Le texte de cette page a été corrigé et est conforme au fac-similé.

mal pourtant. De cette façon, les corps de l’état s’effacent. La constitution, au lieu d’avoir trois pouvoirs, se réduit à un seul. Nous croyons donc que le pays avait tort, en 1859, d’oublier qu’il y a un sénat qui reçoit des pétitions, qui peut entendre et faire connaître les sentimens publics. Seulement le pays eût pu répondre, si quelqu’un lui eût reproché de ne s’être point adressé au sénat pour exprimer ses vœux en faveur de la paix, le public aurait pu répondre qu’on ne change pas du jour au lendemain les habitudes qu’on a prises ou qu’on nous a laissé prendre depuis plusieurs années. Il ne suffit pas que les corps de l’état soient inscrits dans la constitution pour que le public entre aussitôt en communication avec eux. La sympathie entre les corps publics et le peuple est chose difficile à établir. Il faut pour cela se donner de la peine ; peut-être surtout y faut-il absolument, une condition que je ne trouve pas dans les attributions du sénat : il y faut la publicité. Un corps qui délibère en secret est bientôt un corps oublié, ou bien il faut qu’il se révèle par ses actions. Triste chose pour un corps que d’être obligé tous les jours à de grandes actions ! La publicité quotidienne et régulière a au contraire cet avantage de mettre les corps délibérans en rapport avec le public sans éclat et sans apparat. Les entendant parler tous les jours, le pays s’habitue à les écouter. Il se fait une opinion publique qui va sans cesse du peuple aux corps délibérans, et des corps délibérans au, peuple.
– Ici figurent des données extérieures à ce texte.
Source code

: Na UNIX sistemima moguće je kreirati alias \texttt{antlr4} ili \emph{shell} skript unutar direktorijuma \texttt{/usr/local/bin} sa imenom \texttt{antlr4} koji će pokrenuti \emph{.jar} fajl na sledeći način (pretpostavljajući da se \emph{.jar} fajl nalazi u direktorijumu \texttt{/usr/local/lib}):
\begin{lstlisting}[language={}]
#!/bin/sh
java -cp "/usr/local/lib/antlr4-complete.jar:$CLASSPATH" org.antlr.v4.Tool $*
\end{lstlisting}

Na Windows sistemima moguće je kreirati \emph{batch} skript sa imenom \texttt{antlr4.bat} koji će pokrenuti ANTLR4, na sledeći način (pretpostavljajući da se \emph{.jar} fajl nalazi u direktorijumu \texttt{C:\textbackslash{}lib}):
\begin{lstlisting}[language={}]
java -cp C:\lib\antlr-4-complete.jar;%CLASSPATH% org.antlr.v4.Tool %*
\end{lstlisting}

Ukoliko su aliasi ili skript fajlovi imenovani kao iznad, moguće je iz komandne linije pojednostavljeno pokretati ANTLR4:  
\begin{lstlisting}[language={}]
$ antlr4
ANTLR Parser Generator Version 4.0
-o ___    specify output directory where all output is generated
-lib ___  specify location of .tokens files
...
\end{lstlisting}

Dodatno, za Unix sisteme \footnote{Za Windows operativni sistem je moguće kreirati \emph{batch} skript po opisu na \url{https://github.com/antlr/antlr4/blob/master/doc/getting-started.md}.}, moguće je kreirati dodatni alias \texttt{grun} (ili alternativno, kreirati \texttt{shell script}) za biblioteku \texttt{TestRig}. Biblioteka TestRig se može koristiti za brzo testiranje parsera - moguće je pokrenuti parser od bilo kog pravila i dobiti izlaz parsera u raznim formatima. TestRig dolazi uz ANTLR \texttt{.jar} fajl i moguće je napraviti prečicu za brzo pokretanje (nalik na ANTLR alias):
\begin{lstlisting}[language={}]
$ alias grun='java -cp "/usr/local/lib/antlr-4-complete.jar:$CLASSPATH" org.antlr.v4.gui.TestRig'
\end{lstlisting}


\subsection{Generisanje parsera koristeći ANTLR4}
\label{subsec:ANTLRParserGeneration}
La publicité est la vie des assemblées, et de nos jours la publicité, c’est la publication.

J’insiste sur l’insouciance qu’avait le public en 1859 à l’égard du sénat, parce que cette insouciance a cessé. Inquiets de la situation que les suites de la guerre d’Italie faisaient à la papauté, un grand nombre de catholiques français ont réclamé auprès du sénat. Le sujet de ces pétitions était grave et important ; la discussion du sénat a été sérieuse et étendue. Le gouvernement alors, par une décision dont je ne puis que le féliciter, a publié cette discussion dans le Moniteur. Cette publicité a rompu la glace. Le droit de pétition, qui n’avait qu’une existence de droit, est devenu un droit vivant, et les discussions politiques, qui ne se rencontraient plus que dans les journaux et qui s’y rencontraient sous une forme timide et incomplète, ont reparu dans la publicité sous la forme qui leur est le plus propre, sous la forme de délibérations parlementaires.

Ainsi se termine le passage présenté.